The House bill — H.R.3813 — would require federal workers to contribute 1.5 percent more of their salaries toward retirement over three years and end a...
This story has been corrected to reflect the five-year calculation applies only to new hires.
An analysis by the Congressional Budget Office found a bill to cut federal employees’ retirement benefits would save the government $44 billion over ten years.
The House bill — H.R.3813 — would require federal workers to contribute 1.5 percent more of their salaries toward retirement over three years and end a supplemental payment for early retirees under the Federal Employee Retirement System.
New hires would see their retirement contribution rates increase by 3.2 percent, and annuities for new employees hired in 2013 or later would be calculated based on the highest five-year average salary instead of the highest three-year average. The bill would also apply to lawmakers.
The House Oversight and Government Affairs Committee approved the bill last week.
Bill sponsor Rep. Dennis Ross (R-Fla.) said federal pensions need to be changed because they have an unfunded liability of $681.7 billion, calling the federal retirement benefits a “trust fund of IOUs.”

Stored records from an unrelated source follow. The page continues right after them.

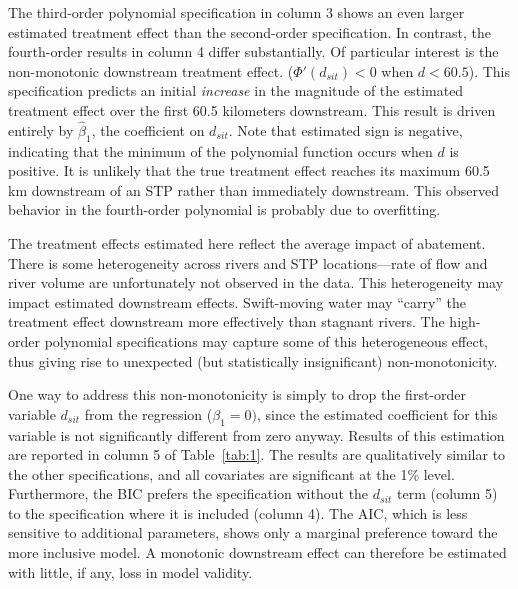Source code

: \documentclass[12pt]{article}
\begin{document}
The third-order polynomial specification in column 3 shows an even larger estimated treatment effect than the second-order specification. In contrast, the fourth-order results in column 4 differ substantially. Of particular interest is the non-monotonic downstream treatment effect. ($\Phi'(d_{sit})<0$ when $d < 60.5$). This specification predicts an initial \textit{increase} in the magnitude of the estimated treatment effect over the first 60.5 kilometers downstream. This result is driven entirely by $\widehat{\beta}_1$, the coefficient on $d_{sit}$. Note that estimated sign is negative, indicating that the minimum of the polynomial function occurs when $d$ is positive. It is unlikely that the true treatment effect reaches its maximum 60.5 km downstream of an STP rather than immediately downstream. This observed behavior in the fourth-order polynomial is probably due to overfitting. 

The treatment effects estimated here reflect the average impact of abatement. There is some heterogeneity across rivers and STP locations---rate of flow and river volume are unfortunately not observed in the data. This heterogeneity may impact estimated downstream effects. Swift-moving water may ``carry'' the treatment effect downstream more effectively than stagnant rivers. The high-order polynomial specifications may capture some of this heterogeneous effect, thus giving rise to unexpected (but statistically insignificant) non-monotonicity.

One way to address this non-monotonicity is simply to drop the first-order variable $d_{sit}$ from the regression ($\beta_1 = 0)$, since the estimated coefficient for this variable is not significantly different from zero anyway. Results of this estimation are reported in column 5 of \mbox{Table \ref{tab:1}}. The results are qualitatively similar to the other specifications, and all covariates are significant at the 1\% level. Furthermore, the BIC prefers the specification without the $d_{sit}$ term (column 5) to the specification where it is included (column 4). The AIC, which is less sensitive to additional parameters, shows only a marginal preference toward the more inclusive model. A monotonic downstream effect can therefore be estimated with little, if any, loss in model validity. 
\end{document}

Provisions of the bill also are tucked into a larger highway bill in the House.
CBO found H.R.3813 would cut the deficit by $42 billion and reduce direct discretionary spending by $2 billion from 2012 to 2022.
The analysis was based on the assumption that the current population of about 2.8 million feds will be maintained throughout the next decade. CBO estimated retirements would be replaced in equal number.
CBO said the rate of attrition for CSRS employees would increase from 17 percent in 2013 to 22 percent by 2022, and the attrition for FERS employees would range from 5 to 13 percent in that same period.